As the NBA trade deadline came and went Thursday afternoon, the Knicks added Kenyon Martin, traded Ronnie Brewer and held on to Iman Shumpert.
Speaking on a conference call Thursday evening, GM Glen Grunwald used the word “optimistic” numerous times and said he believes the moves will help the struggling Knicks as they move toward the playoffs.
Since an 18-5 start, the Knicks (32-19) are 14-14 in their last 28 games, including Wednesday’s embarrassing 125-91 loss at Indiana.
Grunwald said the Knicks added the 6-9 Martin, a former teammate of Carmelo Anthony, J.R. Smith, Marcus Camby and Raymond Felton in Denver and of Jason Kidd with the Nets, as “insurance” against the declining health of aging and injured bigs Camby and Rasheed Wallace.
Grunwald said Martin, 35, had agreed to a 10-day contract and, “We’re hopeful that will turn into the rest of the season.” It remains unclear if Martin will be able to suit up in time for Sunday’s game against Philadelphia at Madison Square Garden.
“In a sense this is a little bit of insurance but we’re also expecting Rasheed and Marcus to come back and play this year,” Grunwald said.
With the addition of Martin, the Knicks now have six players 35 or older. When Kidd turns 40 next month, they will have two 40-year-olds.
“We’ve always liked Kenyon, he’s a great competitor and a good defender and he’s played with a number of our players on the Knicks so we think that there will be some synergies already built into the mix,” Grunwald said. “We’re just looking forward to adding another good defender who will help us in our quest this season.”
Martin averaged 5.2 points and 4.3 rebounds with the Clippers last season and holds career averages of 13 points and 7.1 rebounds.
“We think that Kenyon is more than just a big man,” Grunwald said. “We think he’s a very verstaile defender who can guard at least three positions. So we’re looking to build some flexibility into our roster, not just to add another big man.”

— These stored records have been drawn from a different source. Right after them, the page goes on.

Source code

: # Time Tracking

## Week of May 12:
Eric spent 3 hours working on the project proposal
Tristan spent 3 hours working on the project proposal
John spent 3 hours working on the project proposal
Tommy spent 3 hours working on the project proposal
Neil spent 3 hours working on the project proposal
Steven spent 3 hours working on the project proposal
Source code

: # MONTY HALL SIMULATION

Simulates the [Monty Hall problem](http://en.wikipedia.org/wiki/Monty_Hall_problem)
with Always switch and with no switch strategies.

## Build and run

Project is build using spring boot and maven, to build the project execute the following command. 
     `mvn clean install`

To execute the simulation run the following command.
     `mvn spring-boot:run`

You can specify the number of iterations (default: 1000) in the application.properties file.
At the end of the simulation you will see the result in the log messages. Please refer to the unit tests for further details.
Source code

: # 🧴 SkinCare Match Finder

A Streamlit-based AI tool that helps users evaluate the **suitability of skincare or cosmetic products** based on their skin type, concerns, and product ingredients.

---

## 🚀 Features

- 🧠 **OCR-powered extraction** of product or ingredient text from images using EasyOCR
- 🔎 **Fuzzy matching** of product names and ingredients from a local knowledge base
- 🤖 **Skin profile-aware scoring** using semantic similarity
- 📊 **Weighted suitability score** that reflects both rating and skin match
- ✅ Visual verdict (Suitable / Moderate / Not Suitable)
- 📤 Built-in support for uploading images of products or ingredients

The Knicks cleared roster space for Martin by dealing Brewer to the Oklahoma City Thunder in exchange for a second-round pick in 2014 and cash. Grunwald said Brewer, who was the team’s opening-day starting small forward before losing his starting spot, “did not demand the trade.”
“Ronnie had fallen out of the playing rotation and he’s a great guy and a good player,” Grunwald said. “And an opportunity came up where a very good situation like the Oklahoma City Thunder were very interested in him and we wanted to help him out as best we could and put him in a good situation.”
Grunwald said Shumpert had taken many of Brewer’s minutes and “we want to invest the development time in Shump” and said there was nothing “particular that Ronnie did wrong.”
Despite ongoing rumors that the Knicks might deal Shumpert for J.J. Redick or Paul Millsap, Grunwald denied that he was ever on the block.
“There were no trade discussions with Shump,” he said. “I don’t want to go into any details but as we’ve said many times, Shump’s a key part of our future and we’re happy to have him back. He’s had a great rehab and is obviously coming back from a difficult injury. Maybe he’s not at 100 percent yet, but we’re very optimistic that with his work ethic and attitude that he will be back to his old self very shortly.”
On the Shumpert trade rumors, Grunwald added: “I’m sure a lot of teams are interested in him, but no more than the New York Knicks.”
“We’re not concerned,” he said. “I’m confident that our team and the players including Jason will get back to where they were.”
Grunwald used the word “optimistic” numerous times when describing the team’s chances going forward.
“We’re optimistic,” he said. “Obviously, we have to play better. We’ve had some difficult games and teams will go through that and I’m optimistic that Woody [coach Mike Woodson], the coaching staff and the players will find a way to get back to their winning ways.
“And we’re hopeful that we’ll get back to playing winning basketball again.”